(Excerpts from a dataset)
═══

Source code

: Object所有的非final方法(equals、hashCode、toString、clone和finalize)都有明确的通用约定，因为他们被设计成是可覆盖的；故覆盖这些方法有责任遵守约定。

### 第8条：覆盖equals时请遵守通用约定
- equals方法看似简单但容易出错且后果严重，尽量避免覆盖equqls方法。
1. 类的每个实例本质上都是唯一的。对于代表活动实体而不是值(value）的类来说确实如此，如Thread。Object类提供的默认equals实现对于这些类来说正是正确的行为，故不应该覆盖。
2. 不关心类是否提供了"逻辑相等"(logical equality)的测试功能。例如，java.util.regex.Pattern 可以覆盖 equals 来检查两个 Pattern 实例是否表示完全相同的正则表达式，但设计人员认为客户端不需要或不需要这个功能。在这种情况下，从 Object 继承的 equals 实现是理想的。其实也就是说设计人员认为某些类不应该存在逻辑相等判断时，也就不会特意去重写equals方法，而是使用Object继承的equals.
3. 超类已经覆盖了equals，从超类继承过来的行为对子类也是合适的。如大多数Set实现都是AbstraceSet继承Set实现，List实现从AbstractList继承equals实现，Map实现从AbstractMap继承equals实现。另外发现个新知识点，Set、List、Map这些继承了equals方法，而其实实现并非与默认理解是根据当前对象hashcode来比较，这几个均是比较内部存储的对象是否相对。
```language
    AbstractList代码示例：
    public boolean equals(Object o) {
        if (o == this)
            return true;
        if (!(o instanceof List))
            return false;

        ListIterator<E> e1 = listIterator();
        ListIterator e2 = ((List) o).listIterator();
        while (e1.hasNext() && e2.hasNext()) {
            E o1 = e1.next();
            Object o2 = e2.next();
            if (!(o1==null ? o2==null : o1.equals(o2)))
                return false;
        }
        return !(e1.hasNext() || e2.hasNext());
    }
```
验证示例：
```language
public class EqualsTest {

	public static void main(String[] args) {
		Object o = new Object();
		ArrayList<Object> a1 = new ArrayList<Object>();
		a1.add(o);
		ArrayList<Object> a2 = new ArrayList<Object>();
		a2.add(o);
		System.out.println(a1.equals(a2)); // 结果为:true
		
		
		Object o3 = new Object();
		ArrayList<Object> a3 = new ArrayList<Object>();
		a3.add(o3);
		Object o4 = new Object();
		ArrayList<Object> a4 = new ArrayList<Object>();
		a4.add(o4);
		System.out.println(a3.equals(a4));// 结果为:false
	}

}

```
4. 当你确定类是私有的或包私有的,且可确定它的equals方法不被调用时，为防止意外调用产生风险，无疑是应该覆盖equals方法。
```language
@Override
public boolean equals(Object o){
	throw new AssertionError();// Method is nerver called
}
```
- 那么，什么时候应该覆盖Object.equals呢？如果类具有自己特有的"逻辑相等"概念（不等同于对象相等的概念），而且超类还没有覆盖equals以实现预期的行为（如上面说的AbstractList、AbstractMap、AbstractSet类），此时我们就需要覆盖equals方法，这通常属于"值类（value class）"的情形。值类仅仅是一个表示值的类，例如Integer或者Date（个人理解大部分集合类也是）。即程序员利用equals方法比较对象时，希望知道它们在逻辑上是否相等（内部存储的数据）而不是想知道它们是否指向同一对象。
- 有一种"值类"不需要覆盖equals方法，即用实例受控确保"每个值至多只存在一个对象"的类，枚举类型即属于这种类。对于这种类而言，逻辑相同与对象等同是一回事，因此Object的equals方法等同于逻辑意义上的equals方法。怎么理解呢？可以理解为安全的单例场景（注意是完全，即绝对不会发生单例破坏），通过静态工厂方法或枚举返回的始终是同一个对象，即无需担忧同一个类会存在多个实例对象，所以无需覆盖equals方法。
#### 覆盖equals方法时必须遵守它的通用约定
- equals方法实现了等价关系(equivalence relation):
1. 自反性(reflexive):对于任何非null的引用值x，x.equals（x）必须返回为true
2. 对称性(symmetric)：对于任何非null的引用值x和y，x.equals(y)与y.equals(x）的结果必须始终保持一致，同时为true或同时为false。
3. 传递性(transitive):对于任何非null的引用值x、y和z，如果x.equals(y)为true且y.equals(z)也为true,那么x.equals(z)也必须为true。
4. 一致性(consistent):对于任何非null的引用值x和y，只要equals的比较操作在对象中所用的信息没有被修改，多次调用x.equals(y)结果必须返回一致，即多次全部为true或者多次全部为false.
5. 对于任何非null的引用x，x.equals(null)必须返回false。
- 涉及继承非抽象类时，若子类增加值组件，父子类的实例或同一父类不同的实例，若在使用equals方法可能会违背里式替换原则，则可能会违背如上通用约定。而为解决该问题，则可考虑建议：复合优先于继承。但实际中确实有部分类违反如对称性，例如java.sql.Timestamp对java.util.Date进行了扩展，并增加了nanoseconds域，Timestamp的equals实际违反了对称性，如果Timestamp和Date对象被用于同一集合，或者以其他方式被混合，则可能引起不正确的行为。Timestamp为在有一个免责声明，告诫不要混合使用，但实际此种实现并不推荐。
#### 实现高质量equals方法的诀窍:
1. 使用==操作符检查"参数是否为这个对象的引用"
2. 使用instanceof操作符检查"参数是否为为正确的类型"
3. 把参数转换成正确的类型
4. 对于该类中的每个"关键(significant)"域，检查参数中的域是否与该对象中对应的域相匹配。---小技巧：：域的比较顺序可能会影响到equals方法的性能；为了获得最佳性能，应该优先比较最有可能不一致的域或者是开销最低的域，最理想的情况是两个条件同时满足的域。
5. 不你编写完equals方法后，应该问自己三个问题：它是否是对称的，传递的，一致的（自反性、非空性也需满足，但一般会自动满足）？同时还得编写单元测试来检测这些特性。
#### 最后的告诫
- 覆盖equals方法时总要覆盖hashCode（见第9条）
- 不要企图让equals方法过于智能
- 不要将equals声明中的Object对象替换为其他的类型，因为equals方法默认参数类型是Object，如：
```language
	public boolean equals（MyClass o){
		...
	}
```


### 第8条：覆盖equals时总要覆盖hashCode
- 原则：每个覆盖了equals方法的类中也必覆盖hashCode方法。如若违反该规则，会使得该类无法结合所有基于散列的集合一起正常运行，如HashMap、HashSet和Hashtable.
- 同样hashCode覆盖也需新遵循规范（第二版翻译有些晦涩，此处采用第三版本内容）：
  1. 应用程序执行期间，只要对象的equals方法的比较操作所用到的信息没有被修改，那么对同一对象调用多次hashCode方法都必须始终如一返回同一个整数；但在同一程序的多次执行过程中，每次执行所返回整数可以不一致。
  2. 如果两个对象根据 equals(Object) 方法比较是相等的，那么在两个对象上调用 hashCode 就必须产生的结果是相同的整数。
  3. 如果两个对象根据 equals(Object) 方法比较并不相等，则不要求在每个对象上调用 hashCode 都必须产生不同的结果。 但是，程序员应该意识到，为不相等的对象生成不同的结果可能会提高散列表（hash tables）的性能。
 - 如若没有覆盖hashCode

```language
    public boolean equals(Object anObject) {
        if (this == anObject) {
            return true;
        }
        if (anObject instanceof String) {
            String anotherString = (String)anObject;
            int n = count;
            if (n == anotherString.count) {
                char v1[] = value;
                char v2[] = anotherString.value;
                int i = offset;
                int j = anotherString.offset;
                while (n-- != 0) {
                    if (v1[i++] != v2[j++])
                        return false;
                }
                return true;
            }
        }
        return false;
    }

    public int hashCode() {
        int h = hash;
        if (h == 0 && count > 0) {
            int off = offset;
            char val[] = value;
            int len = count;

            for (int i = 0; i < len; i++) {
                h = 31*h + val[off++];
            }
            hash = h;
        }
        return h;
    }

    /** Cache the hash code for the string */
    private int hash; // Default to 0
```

═══

Exercise aim:
Each record above should be given again exactly as it appears.

Result:
Source code

: Object所有的非final方法(equals、hashCode、toString、clone和finalize)都有明确的通用约定，因为他们被设计成是可覆盖的；故覆盖这些方法有责任遵守约定。

### 第8条：覆盖equals时请遵守通用约定
- equals方法看似简单但容易出错且后果严重，尽量避免覆盖equqls方法。
1. 类的每个实例本质上都是唯一的。对于代表活动实体而不是值(value）的类来说确实如此，如Thread。Object类提供的默认equals实现对于这些类来说正是正确的行为，故不应该覆盖。
2. 不关心类是否提供了"逻辑相等"(logical equality)的测试功能。例如，java.util.regex.Pattern 可以覆盖 equals 来检查两个 Pattern 实例是否表示完全相同的正则表达式，但设计人员认为客户端不需要或不需要这个功能。在这种情况下，从 Object 继承的 equals 实现是理想的。其实也就是说设计人员认为某些类不应该存在逻辑相等判断时，也就不会特意去重写equals方法，而是使用Object继承的equals.
3. 超类已经覆盖了equals，从超类继承过来的行为对子类也是合适的。如大多数Set实现都是AbstraceSet继承Set实现，List实现从AbstractList继承equals实现，Map实现从AbstractMap继承equals实现。另外发现个新知识点，Set、List、Map这些继承了equals方法，而其实实现并非与默认理解是根据当前对象hashcode来比较，这几个均是比较内部存储的对象是否相对。
```language
    AbstractList代码示例：
    public boolean equals(Object o) {
        if (o == this)
            return true;
        if (!(o instanceof List))
            return false;

        ListIterator<E> e1 = listIterator();
        ListIterator e2 = ((List) o).listIterator();
        while (e1.hasNext() && e2.hasNext()) {
            E o1 = e1.next();
            Object o2 = e2.next();
            if (!(o1==null ? o2==null : o1.equals(o2)))
                return false;
        }
        return !(e1.hasNext() || e2.hasNext());
    }
```
验证示例：
```language
public class EqualsTest {

	public static void main(String[] args) {
		Object o = new Object();
		ArrayList<Object> a1 = new ArrayList<Object>();
		a1.add(o);
		ArrayList<Object> a2 = new ArrayList<Object>();
		a2.add(o);
		System.out.println(a1.equals(a2)); // 结果为:true
		
		
		Object o3 = new Object();
		ArrayList<Object> a3 = new ArrayList<Object>();
		a3.add(o3);
		Object o4 = new Object();
		ArrayList<Object> a4 = new ArrayList<Object>();
		a4.add(o4);
		System.out.println(a3.equals(a4));// 结果为:false
	}

}

```
4. 当你确定类是私有的或包私有的,且可确定它的equals方法不被调用时，为防止意外调用产生风险，无疑是应该覆盖equals方法。
```language
@Override
public boolean equals(Object o){
	throw new AssertionError();// Method is nerver called
}
```
- 那么，什么时候应该覆盖Object.equals呢？如果类具有自己特有的"逻辑相等"概念（不等同于对象相等的概念），而且超类还没有覆盖equals以实现预期的行为（如上面说的AbstractList、AbstractMap、AbstractSet类），此时我们就需要覆盖equals方法，这通常属于"值类（value class）"的情形。值类仅仅是一个表示值的类，例如Integer或者Date（个人理解大部分集合类也是）。即程序员利用equals方法比较对象时，希望知道它们在逻辑上是否相等（内部存储的数据）而不是想知道它们是否指向同一对象。
- 有一种"值类"不需要覆盖equals方法，即用实例受控确保"每个值至多只存在一个对象"的类，枚举类型即属于这种类。对于这种类而言，逻辑相同与对象等同是一回事，因此Object的equals方法等同于逻辑意义上的equals方法。怎么理解呢？可以理解为安全的单例场景（注意是完全，即绝对不会发生单例破坏），通过静态工厂方法或枚举返回的始终是同一个对象，即无需担忧同一个类会存在多个实例对象，所以无需覆盖equals方法。
#### 覆盖equals方法时必须遵守它的通用约定
- equals方法实现了等价关系(equivalence relation):
1. 自反性(reflexive):对于任何非null的引用值x，x.equals（x）必须返回为true
2. 对称性(symmetric)：对于任何非null的引用值x和y，x.equals(y)与y.equals(x）的结果必须始终保持一致，同时为true或同时为false。
3. 传递性(transitive):对于任何非null的引用值x、y和z，如果x.equals(y)为true且y.equals(z)也为true,那么x.equals(z)也必须为true。
4. 一致性(consistent):对于任何非null的引用值x和y，只要equals的比较操作在对象中所用的信息没有被修改，多次调用x.equals(y)结果必须返回一致，即多次全部为true或者多次全部为false.
5. 对于任何非null的引用x，x.equals(null)必须返回false。
- 涉及继承非抽象类时，若子类增加值组件，父子类的实例或同一父类不同的实例，若在使用equals方法可能会违背里式替换原则，则可能会违背如上通用约定。而为解决该问题，则可考虑建议：复合优先于继承。但实际中确实有部分类违反如对称性，例如java.sql.Timestamp对java.util.Date进行了扩展，并增加了nanoseconds域，Timestamp的equals实际违反了对称性，如果Timestamp和Date对象被用于同一集合，或者以其他方式被混合，则可能引起不正确的行为。Timestamp为在有一个免责声明，告诫不要混合使用，但实际此种实现并不推荐。
#### 实现高质量equals方法的诀窍:
1. 使用==操作符检查"参数是否为这个对象的引用"
2. 使用instanceof操作符检查"参数是否为为正确的类型"
3. 把参数转换成正确的类型
4. 对于该类中的每个"关键(significant)"域，检查参数中的域是否与该对象中对应的域相匹配。---小技巧：：域的比较顺序可能会影响到equals方法的性能；为了获得最佳性能，应该优先比较最有可能不一致的域或者是开销最低的域，最理想的情况是两个条件同时满足的域。
5. 不你编写完equals方法后，应该问自己三个问题：它是否是对称的，传递的，一致的（自反性、非空性也需满足，但一般会自动满足）？同时还得编写单元测试来检测这些特性。
#### 最后的告诫
- 覆盖equals方法时总要覆盖hashCode（见第9条）
- 不要企图让equals方法过于智能
- 不要将equals声明中的Object对象替换为其他的类型，因为equals方法默认参数类型是Object，如：
```language
	public boolean equals（MyClass o){
		...
	}
```


### 第8条：覆盖equals时总要覆盖hashCode
- 原则：每个覆盖了equals方法的类中也必覆盖hashCode方法。如若违反该规则，会使得该类无法结合所有基于散列的集合一起正常运行，如HashMap、HashSet和Hashtable.
- 同样hashCode覆盖也需新遵循规范（第二版翻译有些晦涩，此处采用第三版本内容）：
  1. 应用程序执行期间，只要对象的equals方法的比较操作所用到的信息没有被修改，那么对同一对象调用多次hashCode方法都必须始终如一返回同一个整数；但在同一程序的多次执行过程中，每次执行所返回整数可以不一致。
  2. 如果两个对象根据 equals(Object) 方法比较是相等的，那么在两个对象上调用 hashCode 就必须产生的结果是相同的整数。
  3. 如果两个对象根据 equals(Object) 方法比较并不相等，则不要求在每个对象上调用 hashCode 都必须产生不同的结果。 但是，程序员应该意识到，为不相等的对象生成不同的结果可能会提高散列表（hash tables）的性能。
 - 如若没有覆盖hashCode

```language
    public boolean equals(Object anObject) {
        if (this == anObject) {
            return true;
        }
        if (anObject instanceof String) {
            String anotherString = (String)anObject;
            int n = count;
            if (n == anotherString.count) {
                char v1[] = value;
                char v2[] = anotherString.value;
                int i = offset;
                int j = anotherString.offset;
                while (n-- != 0) {
                    if (v1[i++] != v2[j++])
                        return false;
                }
                return true;
            }
        }
        return false;
    }

    public int hashCode() {
        int h = hash;
        if (h == 0 && count > 0) {
            int off = offset;
            char val[] = value;
            int len = count;

            for (int i = 0; i < len; i++) {
                h = 31*h + val[off++];
            }
            hash = h;
        }
        return h;
    }

    /** Cache the hash code for the string */
    private int hash; // Default to 0
```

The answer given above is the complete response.